● Exercise aim: Return a copy of every line in the data below that contains "note".

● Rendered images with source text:

☆ ☆ ☆ ☆ ☆ ☆ ☆

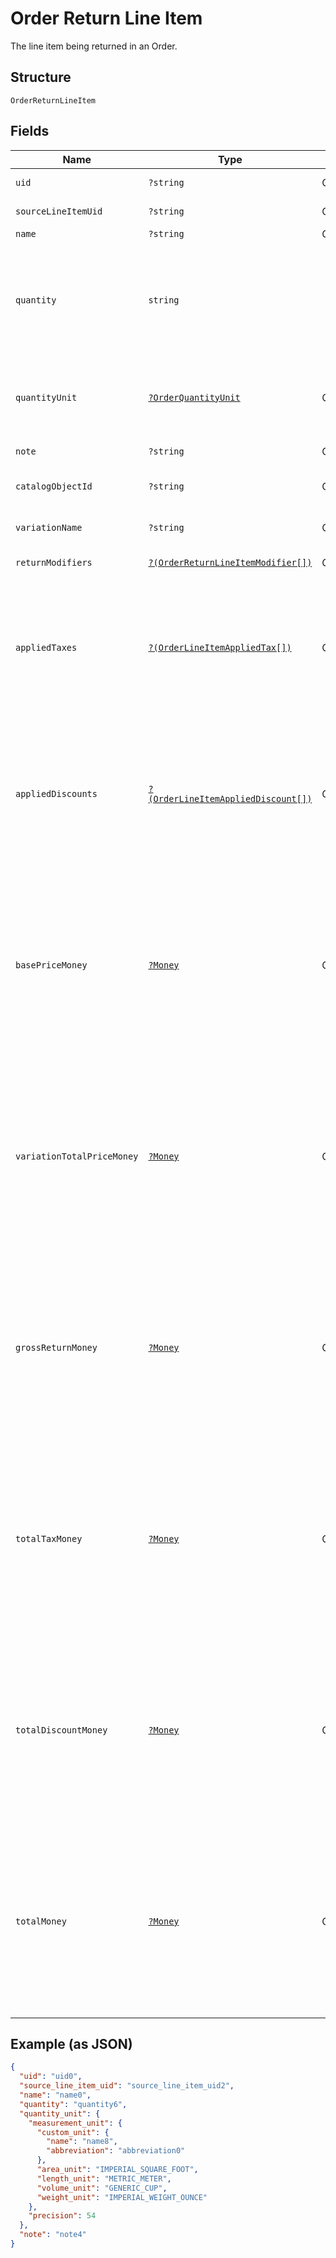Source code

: 
# Order Return Line Item

The line item being returned in an Order.

## Structure

`OrderReturnLineItem`

## Fields

| Name | Type | Tags | Description | Getter | Setter |
|  --- | --- | --- | --- | --- | --- |
| `uid` | `?string` | Optional | Unique identifier for this return line item entry. | getUid(): ?string | setUid(?string uid): void |
| `sourceLineItemUid` | `?string` | Optional | `uid` of the LineItem in the original sale Order. | getSourceLineItemUid(): ?string | setSourceLineItemUid(?string sourceLineItemUid): void |
| `name` | `?string` | Optional | The name of the line item. | getName(): ?string | setName(?string name): void |
| `quantity` | `string` |  | The quantity returned, formatted as a decimal number.<br>For example: `"3"`.<br><br>Line items with a `quantity_unit` can have non-integer quantities.<br>For example: `"1.70000"`. | getQuantity(): string | setQuantity(string quantity): void |
| `quantityUnit` | [`?OrderQuantityUnit`](/doc/models/order-quantity-unit.md) | Optional | Contains the measurement unit for a quantity and a precision which<br>specifies the number of digits after the decimal point for decimal quantities. | getQuantityUnit(): ?OrderQuantityUnit | setQuantityUnit(?OrderQuantityUnit quantityUnit): void |
| `note` | `?string` | Optional | The note of the returned line item. | getNote(): ?string | setNote(?string note): void |
| `catalogObjectId` | `?string` | Optional | The [CatalogItemVariation](#type-catalogitemvariation) id applied to this returned line item. | getCatalogObjectId(): ?string | setCatalogObjectId(?string catalogObjectId): void |
| `variationName` | `?string` | Optional | The name of the variation applied to this returned line item. | getVariationName(): ?string | setVariationName(?string variationName): void |
| `returnModifiers` | [`?(OrderReturnLineItemModifier[])`](/doc/models/order-return-line-item-modifier.md) | Optional | The [CatalogModifier](#type-catalogmodifier)s applied to this line item. | getReturnModifiers(): ?array | setReturnModifiers(?array returnModifiers): void |
| `appliedTaxes` | [`?(OrderLineItemAppliedTax[])`](/doc/models/order-line-item-applied-tax.md) | Optional | The list of references to `OrderReturnTax` entities applied to the returned line item. Each<br>`OrderLineItemAppliedTax` has a `tax_uid` that references the `uid` of a top-level<br>`OrderReturnTax` applied to the returned line item. On reads, the amount applied<br>is populated. | getAppliedTaxes(): ?array | setAppliedTaxes(?array appliedTaxes): void |
| `appliedDiscounts` | [`?(OrderLineItemAppliedDiscount[])`](/doc/models/order-line-item-applied-discount.md) | Optional | The list of references to `OrderReturnDiscount` entities applied to the returned line item. Each<br>`OrderLineItemAppliedDiscount` has a `discount_uid` that references the `uid` of a top-level<br>`OrderReturnDiscount` applied to the returned line item. On reads, the amount<br>applied is populated. | getAppliedDiscounts(): ?array | setAppliedDiscounts(?array appliedDiscounts): void |
| `basePriceMoney` | [`?Money`](/doc/models/money.md) | Optional | Represents an amount of money. `Money` fields can be signed or unsigned.<br>Fields that do not explicitly define whether they are signed or unsigned are<br>considered unsigned and can only hold positive amounts. For signed fields, the<br>sign of the value indicates the purpose of the money transfer. See<br>[Working with Monetary Amounts](https://developer.squareup.com/docs/build-basics/working-with-monetary-amounts)<br>for more information. | getBasePriceMoney(): ?Money | setBasePriceMoney(?Money basePriceMoney): void |
| `variationTotalPriceMoney` | [`?Money`](/doc/models/money.md) | Optional | Represents an amount of money. `Money` fields can be signed or unsigned.<br>Fields that do not explicitly define whether they are signed or unsigned are<br>considered unsigned and can only hold positive amounts. For signed fields, the<br>sign of the value indicates the purpose of the money transfer. See<br>[Working with Monetary Amounts](https://developer.squareup.com/docs/build-basics/working-with-monetary-amounts)<br>for more information. | getVariationTotalPriceMoney(): ?Money | setVariationTotalPriceMoney(?Money variationTotalPriceMoney): void |
| `grossReturnMoney` | [`?Money`](/doc/models/money.md) | Optional | Represents an amount of money. `Money` fields can be signed or unsigned.<br>Fields that do not explicitly define whether they are signed or unsigned are<br>considered unsigned and can only hold positive amounts. For signed fields, the<br>sign of the value indicates the purpose of the money transfer. See<br>[Working with Monetary Amounts](https://developer.squareup.com/docs/build-basics/working-with-monetary-amounts)<br>for more information. | getGrossReturnMoney(): ?Money | setGrossReturnMoney(?Money grossReturnMoney): void |
| `totalTaxMoney` | [`?Money`](/doc/models/money.md) | Optional | Represents an amount of money. `Money` fields can be signed or unsigned.<br>Fields that do not explicitly define whether they are signed or unsigned are<br>considered unsigned and can only hold positive amounts. For signed fields, the<br>sign of the value indicates the purpose of the money transfer. See<br>[Working with Monetary Amounts](https://developer.squareup.com/docs/build-basics/working-with-monetary-amounts)<br>for more information. | getTotalTaxMoney(): ?Money | setTotalTaxMoney(?Money totalTaxMoney): void |
| `totalDiscountMoney` | [`?Money`](/doc/models/money.md) | Optional | Represents an amount of money. `Money` fields can be signed or unsigned.<br>Fields that do not explicitly define whether they are signed or unsigned are<br>considered unsigned and can only hold positive amounts. For signed fields, the<br>sign of the value indicates the purpose of the money transfer. See<br>[Working with Monetary Amounts](https://developer.squareup.com/docs/build-basics/working-with-monetary-amounts)<br>for more information. | getTotalDiscountMoney(): ?Money | setTotalDiscountMoney(?Money totalDiscountMoney): void |
| `totalMoney` | [`?Money`](/doc/models/money.md) | Optional | Represents an amount of money. `Money` fields can be signed or unsigned.<br>Fields that do not explicitly define whether they are signed or unsigned are<br>considered unsigned and can only hold positive amounts. For signed fields, the<br>sign of the value indicates the purpose of the money transfer. See<br>[Working with Monetary Amounts](https://developer.squareup.com/docs/build-basics/working-with-monetary-amounts)<br>for more information. | getTotalMoney(): ?Money | setTotalMoney(?Money totalMoney): void |

## Example (as JSON)

```json
{
  "uid": "uid0",
  "source_line_item_uid": "source_line_item_uid2",
  "name": "name0",
  "quantity": "quantity6",
  "quantity_unit": {
    "measurement_unit": {
      "custom_unit": {
        "name": "name8",
        "abbreviation": "abbreviation0"
      },
      "area_unit": "IMPERIAL_SQUARE_FOOT",
      "length_unit": "METRIC_METER",
      "volume_unit": "GENERIC_CUP",
      "weight_unit": "IMPERIAL_WEIGHT_OUNCE"
    },
    "precision": 54
  },
  "note": "note4"
}
```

☆ ☆ ☆ ☆ ☆ ☆ ☆

● Exercise result:
| `note` | `?string` | Optional | The note of the returned line item. | getNote(): ?string | setNote(?string note): void |
  "note": "note4"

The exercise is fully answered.